Items listed in a dataset:
=== Begin Enclosure ===

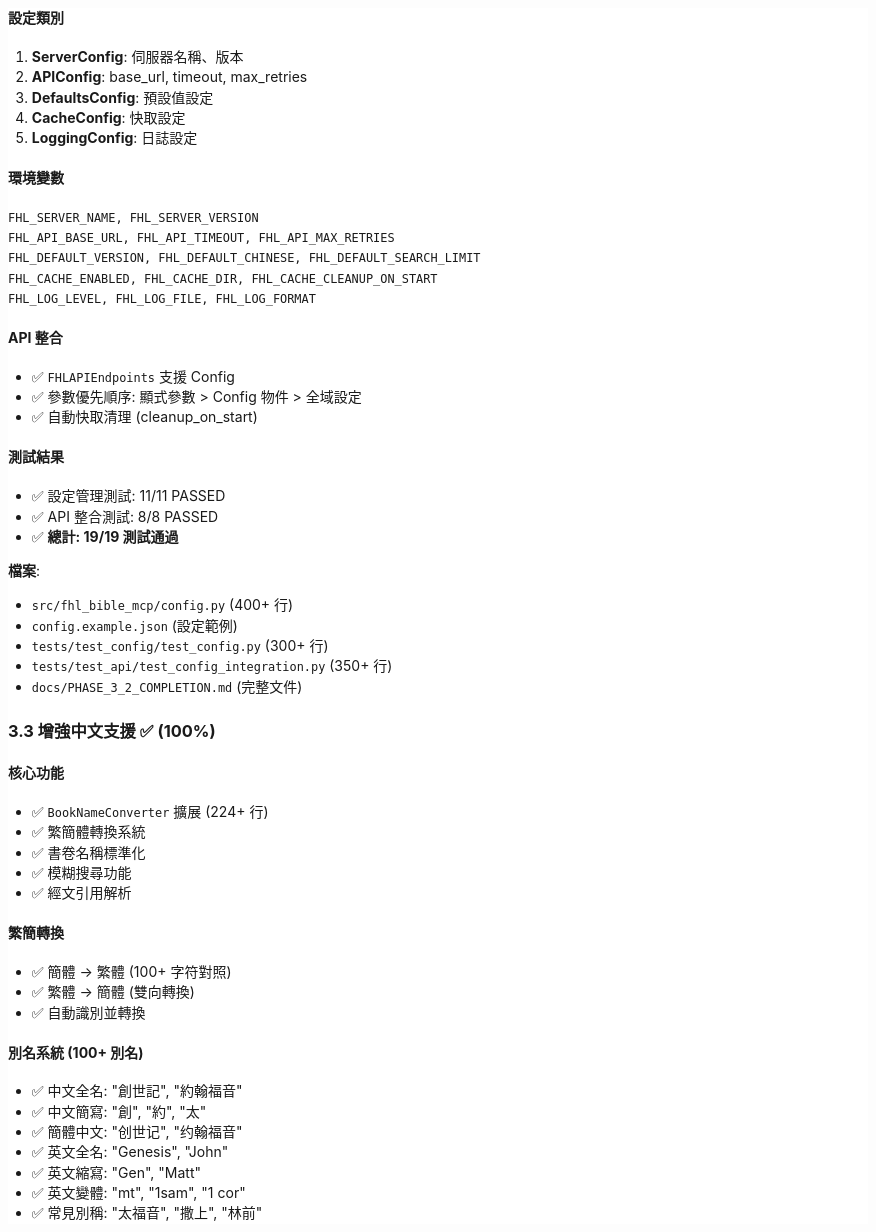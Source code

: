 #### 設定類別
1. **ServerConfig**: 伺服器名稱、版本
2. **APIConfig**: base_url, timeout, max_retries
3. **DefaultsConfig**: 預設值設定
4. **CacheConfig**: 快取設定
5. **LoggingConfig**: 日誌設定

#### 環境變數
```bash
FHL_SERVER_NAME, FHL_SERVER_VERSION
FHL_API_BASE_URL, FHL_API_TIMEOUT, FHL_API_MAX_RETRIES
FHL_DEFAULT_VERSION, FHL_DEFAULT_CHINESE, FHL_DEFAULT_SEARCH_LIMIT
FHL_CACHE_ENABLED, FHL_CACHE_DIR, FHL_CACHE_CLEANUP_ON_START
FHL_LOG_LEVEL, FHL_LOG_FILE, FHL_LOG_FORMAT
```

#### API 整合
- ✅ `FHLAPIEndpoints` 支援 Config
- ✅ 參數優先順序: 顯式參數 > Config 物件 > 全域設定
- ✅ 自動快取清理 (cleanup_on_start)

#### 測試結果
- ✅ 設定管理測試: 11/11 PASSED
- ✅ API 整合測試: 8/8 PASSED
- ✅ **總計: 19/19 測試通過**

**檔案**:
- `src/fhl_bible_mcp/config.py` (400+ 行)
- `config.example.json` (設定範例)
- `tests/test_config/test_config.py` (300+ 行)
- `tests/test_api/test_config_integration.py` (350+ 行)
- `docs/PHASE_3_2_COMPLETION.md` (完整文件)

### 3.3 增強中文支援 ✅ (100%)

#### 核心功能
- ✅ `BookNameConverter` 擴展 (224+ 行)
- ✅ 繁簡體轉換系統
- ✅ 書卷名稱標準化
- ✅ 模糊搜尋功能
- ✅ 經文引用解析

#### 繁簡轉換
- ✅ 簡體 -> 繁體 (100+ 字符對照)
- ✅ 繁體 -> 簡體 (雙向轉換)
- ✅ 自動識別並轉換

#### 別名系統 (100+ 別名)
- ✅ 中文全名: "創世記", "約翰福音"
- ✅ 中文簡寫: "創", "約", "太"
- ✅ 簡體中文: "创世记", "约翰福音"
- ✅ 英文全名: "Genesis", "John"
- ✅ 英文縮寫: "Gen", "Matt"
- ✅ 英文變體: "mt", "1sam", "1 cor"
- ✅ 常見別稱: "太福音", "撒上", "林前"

=== End Enclosure ===

WHAT YOU HAVE TO DO
The required result is an exact repetition of the lines from the one containing "- ✅ 書卷名稱標準化" through the last line of the data.

WRITTEN SOLUTION
- ✅ 書卷名稱標準化
- ✅ 模糊搜尋功能
- ✅ 經文引用解析

#### 繁簡轉換
- ✅ 簡體 -> 繁體 (100+ 字符對照)
- ✅ 繁體 -> 簡體 (雙向轉換)
- ✅ 自動識別並轉換

#### 別名系統 (100+ 別名)
- ✅ 中文全名: "創世記", "約翰福音"
- ✅ 中文簡寫: "創", "約", "太"
- ✅ 簡體中文: "创世记", "约翰福音"
- ✅ 英文全名: "Genesis", "John"
- ✅ 英文縮寫: "Gen", "Matt"
- ✅ 英文變體: "mt", "1sam", "1 cor"
- ✅ 常見別稱: "太福音", "撒上", "林前"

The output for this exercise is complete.